3

In GCP we can see the pipeline execution graph. Is the same possible when running locally via DirectRunner?

Dimon Buzz
  • 1,130
  • 3
  • 16
  • 35

2 Answers2

6

You can use pipeline_graph and the InteractiveRunner to get a graphviz representation of your pipeline locally.

An example for the word count pipeline used in the Beam documentation:

import apache_beam as beam
from apache_beam.runners.interactive.display import pipeline_graph
from apache_beam.runners.interactive.interactive_runner import InteractiveRunner
import re

pipeline = beam.Pipeline(InteractiveRunner())
lines = pipeline | beam.Create([f"some_file_{i}.txt" for i in range(10)])

# Count the occurrences of each word.
counts = (
    lines
    | 'Split' >> (
        beam.FlatMap(
            lambda x: re.findall(r'[A-Za-z\']+', x)).with_output_types(str))
    | 'PairWithOne' >> beam.Map(lambda x: (x, 1))
    | 'GroupAndSum' >> beam.CombinePerKey(sum))

# Format the counts into a PCollection of strings.
def format_result(word_count):
    (word, count) = word_count
    return f'{word}: {count}'

output = counts | 'Format' >> beam.Map(format_result)

# Write the output using a "Write" transform that has side effects.
# pylint: disable=expression-not-assigned
output | beam.io.WriteToText("some_file.txt")

print(pipeline_graph.PipelineGraph(pipeline).get_dot())

This prints

digraph G {
node [color=blue, fontcolor=blue, shape=box];
"Create";
lines [shape=circle];
"Split";
pcoll4978 [label="", shape=circle];
"PairWithOne";
pcoll8859 [label="", shape=circle];
"GroupAndSum";
counts [shape=circle];
"Format";
output [shape=circle];
"WriteToText";
pcoll6409 [label="", shape=circle];
"Create" -> lines;
lines -> "Split";
"Split" -> pcoll4978;
pcoll4978 -> "PairWithOne";
"PairWithOne" -> pcoll8859;
pcoll8859 -> "GroupAndSum";
"GroupAndSum" -> counts;
counts -> "Format";
"Format" -> output;
output -> "WriteToText";
"WriteToText" -> pcoll6409;
}

Putting this into https://edotor.net results in:

beam pipeline

You can work with GraphViz in Python to produce a prettier output if needed (graphviz for example).

Daniel T
  • 531
  • 2
  • 5
0

You can also use Python's RenderRunner, e.g.

python -m apache_beam.examples.wordcount --output out.txt \
    --runner=apache_beam.runners.render.RenderRunner \
    --render_output=pipeline.svg

This also has an interactive mode, triggered by passing --port=N (where 0 can be used to pick an unused port) which vends the graph as a local web service.
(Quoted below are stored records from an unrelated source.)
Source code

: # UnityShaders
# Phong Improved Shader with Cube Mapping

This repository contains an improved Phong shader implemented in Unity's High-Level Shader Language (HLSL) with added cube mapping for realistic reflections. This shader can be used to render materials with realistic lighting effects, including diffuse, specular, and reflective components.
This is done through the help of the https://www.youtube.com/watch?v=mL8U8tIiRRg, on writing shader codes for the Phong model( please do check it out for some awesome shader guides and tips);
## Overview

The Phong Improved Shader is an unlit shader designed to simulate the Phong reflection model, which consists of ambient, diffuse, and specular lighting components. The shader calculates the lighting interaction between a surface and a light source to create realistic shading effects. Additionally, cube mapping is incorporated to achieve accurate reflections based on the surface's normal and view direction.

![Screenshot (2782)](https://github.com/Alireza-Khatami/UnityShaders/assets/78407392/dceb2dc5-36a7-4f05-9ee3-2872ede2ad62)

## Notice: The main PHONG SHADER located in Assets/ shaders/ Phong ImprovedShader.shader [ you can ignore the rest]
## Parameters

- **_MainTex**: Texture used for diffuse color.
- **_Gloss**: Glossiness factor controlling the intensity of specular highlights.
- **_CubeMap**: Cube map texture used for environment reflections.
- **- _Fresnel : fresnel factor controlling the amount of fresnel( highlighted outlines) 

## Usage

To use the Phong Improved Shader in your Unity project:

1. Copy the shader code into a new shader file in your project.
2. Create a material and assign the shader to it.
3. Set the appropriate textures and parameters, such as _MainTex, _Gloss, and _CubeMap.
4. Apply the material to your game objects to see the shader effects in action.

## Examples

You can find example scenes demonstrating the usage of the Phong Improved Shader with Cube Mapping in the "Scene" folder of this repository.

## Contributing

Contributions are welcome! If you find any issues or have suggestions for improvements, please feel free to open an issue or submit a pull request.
This allows one to expand/collapse composites for easier exploration. Any --render_output arguments that are passed will get re-rendered as you edit the graph. (It uses graphviz under the hood, so can render any of those supported formats.)

Rendered Graph

For rendering non-Python pipelines, one can start this up as a local portable "runner."

python -m apache_beam.runners.render

and then "submit" this job from your other SDK over the provided jobs API endpoint via a portable runner to view it.

robertwb
  • 4,891
  • 18
  • 21